Geneformer
ctheodorisIntroduction
Geneformer is a foundational transformer model designed for context-aware predictions in network biology, focusing on single-cell genomics. It was initially pretrained on a vast corpus of single-cell transcriptomes to facilitate predictions in data-limited scenarios.
Architecture
Geneformer employs a transformer architecture, where each cell's transcriptome is encoded as rank values representing gene expression levels. These values are scaled across the Genecorpus-30M dataset to prioritize genes that are significant in distinguishing cell states. The model uses N layers of transformer encoder units, with N varying according to the model size. Pretraining uses a masked learning objective, masking 15% of genes and predicting them based on the context of unmasked genes.
Training
Geneformer underwent initial pretraining on Genecorpus-30M, a dataset of approximately 30 million single-cell transcriptomes.

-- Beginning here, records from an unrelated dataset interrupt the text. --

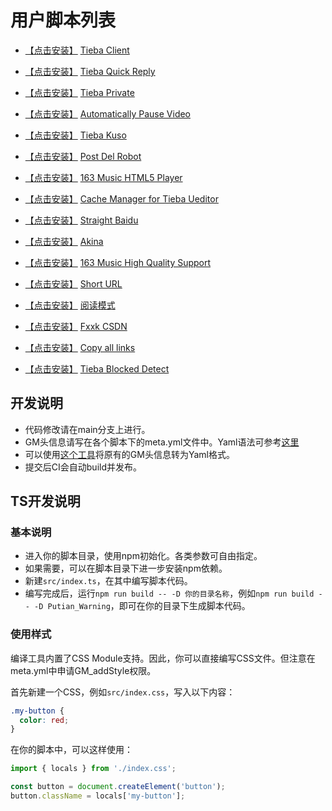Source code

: # 用户脚本列表

* [【点击安装】](https://userscript.firefoxcn.net/js/Tieba_Client.user.js) [Tieba Client](https://github.com/FirefoxBar/userscript/tree/main/Tieba_Client)

* [【点击安装】](https://userscript.firefoxcn.net/js/Tieba_Quick_Reply.user.js) [Tieba Quick Reply](https://github.com/FirefoxBar/userscript/tree/main/Tieba_Quick_Reply)

* [【点击安装】](https://userscript.firefoxcn.net/js/Tieba_Private.user.js) [Tieba Private](https://github.com/FirefoxBar/userscript/tree/main/Tieba_Private)

* [【点击安装】](https://userscript.firefoxcn.net/js/Automatically_Pause_Video.user.js) [Automatically Pause Video](https://github.com/FirefoxBar/userscript/tree/main/Automatically_Pause_Video)

* [【点击安装】](https://userscript.firefoxcn.net/js/Tieba_Kuso.user.js) [Tieba Kuso](https://github.com/FirefoxBar/userscript/tree/main/Tieba_Kuso)

* [【点击安装】](https://userscript.firefoxcn.net/js/PostDelRobot.user.js) [Post Del Robot](https://github.com/FirefoxBar/userscript/tree/main/Post_Del_Robot)

* [【点击安装】](https://userscript.firefoxcn.net/js/163_Music_HTML5_Player.user.js) [163 Music HTML5 Player](https://github.com/FirefoxBar/userscript/tree/main/163_Music_HTML5_Player)

* [【点击安装】](https://userscript.firefoxcn.net/js/Cache_Manager_for_Tieba_Ueditor.user.js) [Cache Manager for Tieba Ueditor](https://github.com/FirefoxBar/userscript/tree/main/Cache_Manager_for_Tieba_Ueditor)
* [【点击安装】](https://userscript.firefoxcn.net/js/Straight_Baidu.user.js) [Straight Baidu](https://github.com/FirefoxBar/userscript/tree/main/Straight_Baidu)

* [【点击安装】](https://userscript.firefoxcn.net/js/Akina.js) [Akina](https://github.com/FirefoxBar/userscript/tree/main/Akina)

* [【点击安装】](https://userscript.firefoxcn.net/js/163.Music.HQ.user.js) [163 Music High Quality Support](https://github.com/FirefoxBar/userscript/tree/main/163_Music_High_Quality_Support)

* [【点击安装】](https://userscript.firefoxcn.net/js/Short_URL.user.js) [Short URL](https://github.com/FirefoxBar/userscript/tree/main/Short_URL)

* [【点击安装】](https://userscript.firefoxcn.net/js/Reading_Mode.user.js) [阅读模式](https://github.com/FirefoxBar/userscript/tree/main/Reading_Mode)

* [【点击安装】](https://userscript.firefoxcn.net/js/Fxxk_CSDN.user.js) [Fxxk CSDN](https://github.com/FirefoxBar/userscript/tree/main/Fxxk_CSDN)

* [【点击安装】](https://userscript.firefoxcn.net/js/Copy_all_links.user.js) [Copy all links](https://github.com/FirefoxBar/userscript/tree/main/Copy_all_links)

* [【点击安装】](https://userscript.firefoxcn.net/js/Tieba_Blocked_Detect.user.js) [Tieba Blocked Detect](https://github.com/FirefoxBar/userscript/tree/main/Tieba_Blocked_Detect)


## 开发说明

* 代码修改请在main分支上进行。
* GM头信息请写在各个脚本下的meta.yml文件中。Yaml语法可参考[这里](https://www.ruanyifeng.com/blog/2016/07/yaml.html)
* 可以使用[这个工具](https://userscript.firefoxcn.net/)将原有的GM头信息转为Yaml格式。
* 提交后CI会自动build并发布。

## TS开发说明

### 基本说明
* 进入你的脚本目录，使用npm初始化。各类参数可自由指定。
* 如果需要，可以在脚本目录下进一步安装npm依赖。
* 新建`src/index.ts`，在其中编写脚本代码。
* 编写完成后，运行`npm run build -- -D 你的目录名称`，例如`npm run build -- -D Putian_Warning`，即可在你的目录下生成脚本代码。

### 使用样式
编译工具内置了CSS Module支持。因此，你可以直接编写CSS文件。但注意在meta.yml中申请GM_addStyle权限。

首先新建一个CSS，例如`src/index.css`，写入以下内容：
```css
.my-button {
  color: red;
}
```

在你的脚本中，可以这样使用：
```js
import { locals } from './index.css';

const button = document.createElement('button');
button.className = locals['my-button'];
```
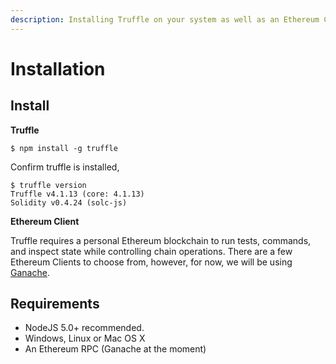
 ```yaml
---
description: Installing Truffle on your system as well as an Ethereum Client to test on.
---
```


# Installation

## Install

**Truffle**

```text
$ npm install -g truffle
```

Confirm truffle is installed, 

```text
$ truffle version
Truffle v4.1.13 (core: 4.1.13)
Solidity v0.4.24 (solc-js)
```

**Ethereum Client**

Truffle requires a personal Ethereum blockchain to run tests, commands, and inspect state while controlling chain operations. There are a few Ethereum Clients to choose from, however, for now, we will be using [Ganache](https://truffleframework.com/ganache).

## Requirements 

* NodeJS 5.0+ recommended.
* Windows, Linux or Mac OS X
* An Ethereum RPC \(Ganache at the moment\)


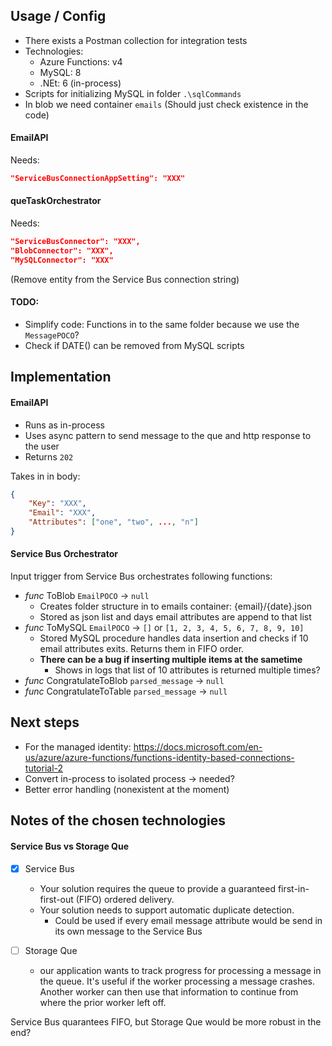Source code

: ## Usage / Config

- There exists a Postman collection for integration tests
- Technologies:
    - Azure Functions: v4
    - MySQL: 8
    - .NEt: 6 (in-process)
- Scripts for initializing MySQL in folder `.\sqlCommands`
- In blob we need container `emails` (Should just check existence in the code)

#### EmailAPI
Needs:
```Json
"ServiceBusConnectionAppSetting": "XXX"
```

#### queTaskOrchestrator
Needs:
```Json
"ServiceBusConnector": "XXX",
"BlobConnector": "XXX",
"MySQLConnector": "XXX"
```
(Remove entity from the Service Bus connection string)


#### TODO:
- Simplify code: Functions in to the same folder because we use the `MessagePOCO`?
- Check if DATE() can be removed from MySQL scripts

## Implementation
#### EmailAPI
- Runs as in-process
- Uses async pattern to send message to the que and http response to the user
- Returns `202`

Takes in in body:
```Json
{
    "Key": "XXX",
    "Email": "XXX",
    "Attributes": ["one", "two", ..., "n"]
}
```

#### Service Bus Orchestrator

Input trigger from Service Bus orchestrates following functions:

- _func_ ToBlob `EmailPOCO` -> `null`
    - Creates folder structure in to emails container: {email}/{date}.json
    - Stored as json list and days email attributes are append to that list
- _func_ ToMySQL `EmailPOCO` -> `[]` or `[1, 2, 3, 4, 5, 6, 7, 8, 9, 10]`
    - Stored MySQL procedure handles data insertion and checks if 10 email attributes exits. Returns them in FIFO order.
    - __There can be a bug if inserting multiple items at the sametime__
        - Shows in logs that list of 10 attributes is returned multiple times?
- _func_ CongratulateToBlob `parsed_message` -> `null`
- _func_ CongratulateToTable `parsed_message` -> `null`

## Next steps
- For the managed identity: https://docs.microsoft.com/en-us/azure/azure-functions/functions-identity-based-connections-tutorial-2
- Convert in-process to isolated process -> needed?
- Better error handling (nonexistent at the moment)

## Notes of the chosen technologies
#### Service Bus vs Storage Que
- [x] Service Bus
    - Your solution requires the queue to provide a guaranteed first-in-first-out (FIFO) ordered delivery.
    - Your solution needs to support automatic duplicate detection.
        - Could be used if every email message attribute would be send in its own message to the Service Bus

- [ ] Storage Que
    - our application wants to track progress for processing a message in the queue. It's useful if the worker processing a message crashes. Another worker can then use that information to continue from where the prior worker left off.

Service Bus quarantees FIFO, but Storage Que would be more robust in the end?





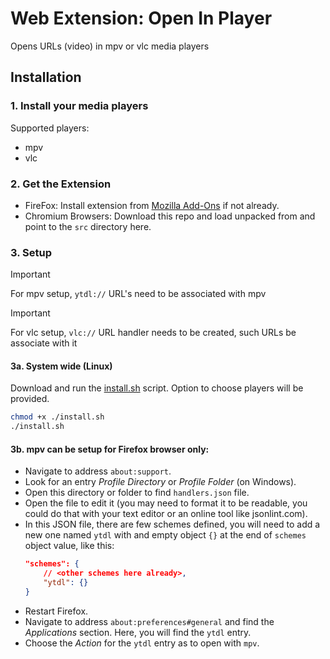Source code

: # Web Extension: Open In Player

Opens URLs (video) in mpv or vlc media players

## Installation

### 1. Install your media players

Supported players:

- mpv
- vlc

### 2. Get the Extension

- FireFox: Install extension from [Mozilla Add-Ons](https://addons.mozilla.org/en-US/firefox/addon/open-in-player/) if not already.
- Chromium Browsers: Download this repo and load unpacked from and point to the `src` directory here.

### 3. Setup

> [!IMPORTANT]
> For mpv setup, `ytdl://` URL's need to be associated with mpv

> [!IMPORTANT]
> For vlc setup, `vlc://` URL handler needs to be created, such URLs be associate with it

#### 3a. System wide (Linux)

Download and run the [install.sh](./install.sh) script. Option to choose players will be provided.

```sh
chmod +x ./install.sh
./install.sh
```

#### 3b. mpv can be setup for Firefox browser only:

- Navigate to address `about:support`.
- Look for an entry _Profile Directory_ or _Profile Folder_ (on Windows).
- Open this directory or folder to find `handlers.json` file.
- Open the file to edit it (you may need to format it to be readable,
	you could do that with your text editor or an online tool like
	jsonlint.com).
- In this JSON file, there are few schemes defined, you will need to add
	a new one named `ytdl` with and empty object `{}` at the end of
	`schemes` object value, like this:
	```json
	"schemes": {
		// <other schemes here already>,
		"ytdl": {}
	}
	```
- Restart Firefox.
- Navigate to address `about:preferences#general` and find the
	_Applications_ section. Here, you will find the `ytdl` entry.
- Choose the _Action_ for the `ytdl` entry as to open with `mpv`.
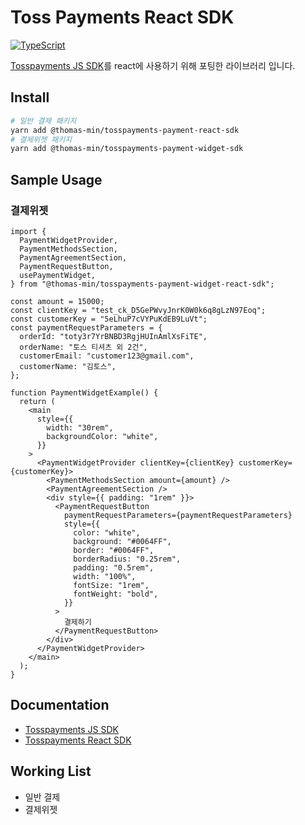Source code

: # Toss Payments React SDK

[![TypeScript](https://img.shields.io/badge/%3C%2F%3E-TypeScript-%230074c1.svg)](http://www.typescriptlang.org/)

[Tosspayments JS SDK](https://docs.tosspayments.com/reference/js-sdk)를 react에 사용하기 위해 포팅한 라이브러리 입니다.

## Install

```bash
# 일반 결제 패키지
yarn add @thomas-min/tosspayments-payment-react-sdk
# 결제위젯 패키지
yarn add @thomas-min/tosspayments-payment-widget-sdk
```

## Sample Usage

### 결제위젯

```tsx
import {
  PaymentWidgetProvider,
  PaymentMethodsSection,
  PaymentAgreementSection,
  PaymentRequestButton,
  usePaymentWidget,
} from "@thomas-min/tosspayments-payment-widget-react-sdk";

const amount = 15000;
const clientKey = "test_ck_D5GePWvyJnrK0W0k6q8gLzN97Eoq";
const customerKey = "5eLhuP7cVYPuKdEB9LuVt";
const paymentRequestParameters = {
  orderId: "toty3r7YrBNBD3RgjHUInAmlXsFiTE",
  orderName: "토스 티셔츠 외 2건",
  customerEmail: "customer123@gmail.com",
  customerName: "김토스",
};

function PaymentWidgetExample() {
  return (
    <main
      style={{
        width: "30rem",
        backgroundColor: "white",
      }}
    >
      <PaymentWidgetProvider clientKey={clientKey} customerKey={customerKey}>
        <PaymentMethodsSection amount={amount} />
        <PaymentAgreementSection />
        <div style={{ padding: "1rem" }}>
          <PaymentRequestButton
            paymentRequestParameters={paymentRequestParameters}
            style={{
              color: "white",
              background: "#0064FF",
              border: "#0064FF",
              borderRadius: "0.25rem",
              padding: "0.5rem",
              width: "100%",
              fontSize: "1rem",
              fontWeight: "bold",
            }}
          >
            결제하기
          </PaymentRequestButton>
        </div>
      </PaymentWidgetProvider>
    </main>
  );
}
```

## Documentation

- [Tosspayments JS SDK](https://docs.tosspayments.com/reference/js-sdk)
- [Tosspayments React SDK](https://docs.tosspayments.com/reference/js-sdk)

## Working List

- 일반 결제
- 결제위젯
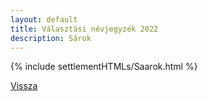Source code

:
 ```yaml
---
layout: default
title: Választási névjegyzék 2022
description: Sárok
---
```


{% include settlementHTMLs/Saarok.html %}

[Vissza](./)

In April 2024, an expanded version was pretrained on approximately 95 million non-cancer transcriptomes, followed by continual learning with ~14 million cancer transcriptomes. This approach enhances the model's ability to understand network dynamics, allowing it to perform well in downstream tasks with zero-shot learning and fine-tuning.
Guide: Running Locally
To run Geneformer locally, the following steps should be taken:
-
Install Git LFS:
- Visit Git LFS for installation instructions.
-
Clone the Repository:
git lfs install git clone https://huggingface.co/ctheodoris/Geneformer cd Geneformer pip install .
-
Utilize Examples:
- Access usage examples for tasks like tokenizing transcriptomes, pretraining, fine-tuning, and in silico perturbation here.
-
Recommended Hardware:
- Use cloud GPUs for efficient processing, as GPU resources are essential for optimal performance.
License
Geneformer is released under the Apache 2.0 License, allowing for both academic and commercial use.